Teachers learn important things together through talking. Conversation-based continued professional development (CPD) for teachers has been insufficiently researched. In the context of current policy and practice - that remains top-down and controlling in terms of educators’ autonomy and self-direction - more agile and transformative means of professional learning are key.

The research is a case study aiming to investigate the characteristics of the participation of education professionals (teachers, teacher educators, school heads…) from 50 European countries in an online professional learning community (OPLC) developed under the umbrella of Council of Europe’s Pestalozzi Programme (PP). The study is also interested in how online asynchronous conversation can be a sustainable mode of CPD helpful for the creation of democratic spaces for learning. It directs attention to the nature of the conversation, taking place in the online interaction, the details of which turn out to be of crucial importance. The study is based on activities and data, neither of which was planned or collected for research purposes. The data is composed of the transcripts of participants postings between 2012 and 2017, and the interactions that are contained in the dialogic space that is the PP platform.
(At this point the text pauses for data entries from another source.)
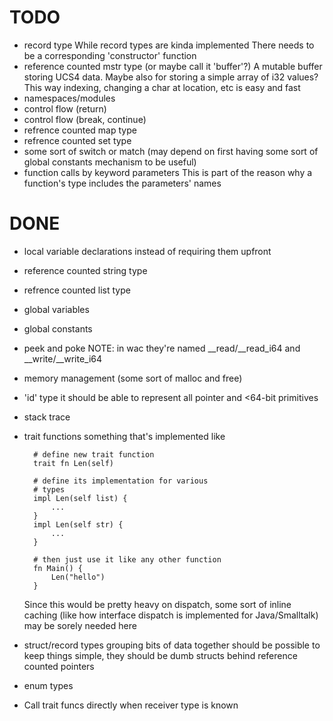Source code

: # TODO

* record type
    While record types are kinda implemented
    There needs to be a corresponding 'constructor' function
* reference counted mstr type (or maybe call it 'buffer'?)
    A mutable buffer storing UCS4 data.
    Maybe also for storing a simple array of i32 values?
    This way indexing, changing a char at location, etc
    is easy and fast
* namespaces/modules
* control flow (return)
* control flow (break, continue)
* refrence counted map type
* refrence counted set type
* some sort of switch or match (may depend on first
    having some sort of global constants mechanism
    to be useful)
* function calls by keyword parameters
    This is part of the reason why a function's type
    includes the parameters' names

# DONE

* local variable declarations
    instead of requiring them upfront
* reference counted string type
* refrence counted list type
* global variables
* global constants
* peek and poke
    NOTE: in wac they're named __read/__read_i64 and __write/__write_i64
* memory management (some sort of malloc and free)
* 'id' type
    it should be able to represent all pointer
    and <64-bit primitives
* stack trace
* trait functions
    something that's implemented like

        # define new trait function
        trait fn Len(self)

        # define its implementation for various
        # types
        impl Len(self list) {
            ...
        }
        impl Len(self str) {
            ...
        }

        # then just use it like any other function
        fn Main() {
            Len("hello")
        }

    Since this would be pretty heavy on dispatch,
    some sort of inline caching (like how interface dispatch is
    implemented for Java/Smalltalk) may be sorely needed here
* struct/record types
    grouping bits of data together should be possible
    to keep things simple, they should be dumb structs
    behind reference counted pointers
* enum types
* Call trait funcs directly when receiver type is known
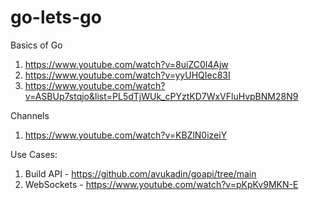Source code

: # go-lets-go

Basics of Go
1. https://www.youtube.com/watch?v=8uiZC0l4Ajw
2. https://www.youtube.com/watch?v=yyUHQIec83I
3. https://www.youtube.com/watch?v=ASBUp7stqjo&list=PL5dTjWUk_cPYztKD7WxVFluHvpBNM28N9

Channels
1. https://www.youtube.com/watch?v=KBZlN0izeiY

Use Cases:
1. Build API - https://github.com/avukadin/goapi/tree/main
2. WebSockets - https://www.youtube.com/watch?v=pKpKv9MKN-E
Therefore, the design of the study deals with the complexity and scope of the context and data, that brings in the international, intercultural composition of participants who arrive with different histories and perhaps engrained assumptions and norms; the professional development context that is unusual; the online set up that is also particular due to the conversational nature of its activities; and lastly the complexity of the issue of democracy in education which may not fit so easily in the school curricula, or the culture of school, or institution and their education aims. To address this complexity, the framework of ecology was chosen to cater to the many parts of the context and the relationships these entertain to form the environment of the OPLC. The framework of ecology and its analysis may inform on what affordances are observed for an OPLC to reach its full transformative potential for participating educators. It is helpful to consider these and to conceptualize conversation as a learning ecology that is conducive to engagement in online professional learning and development.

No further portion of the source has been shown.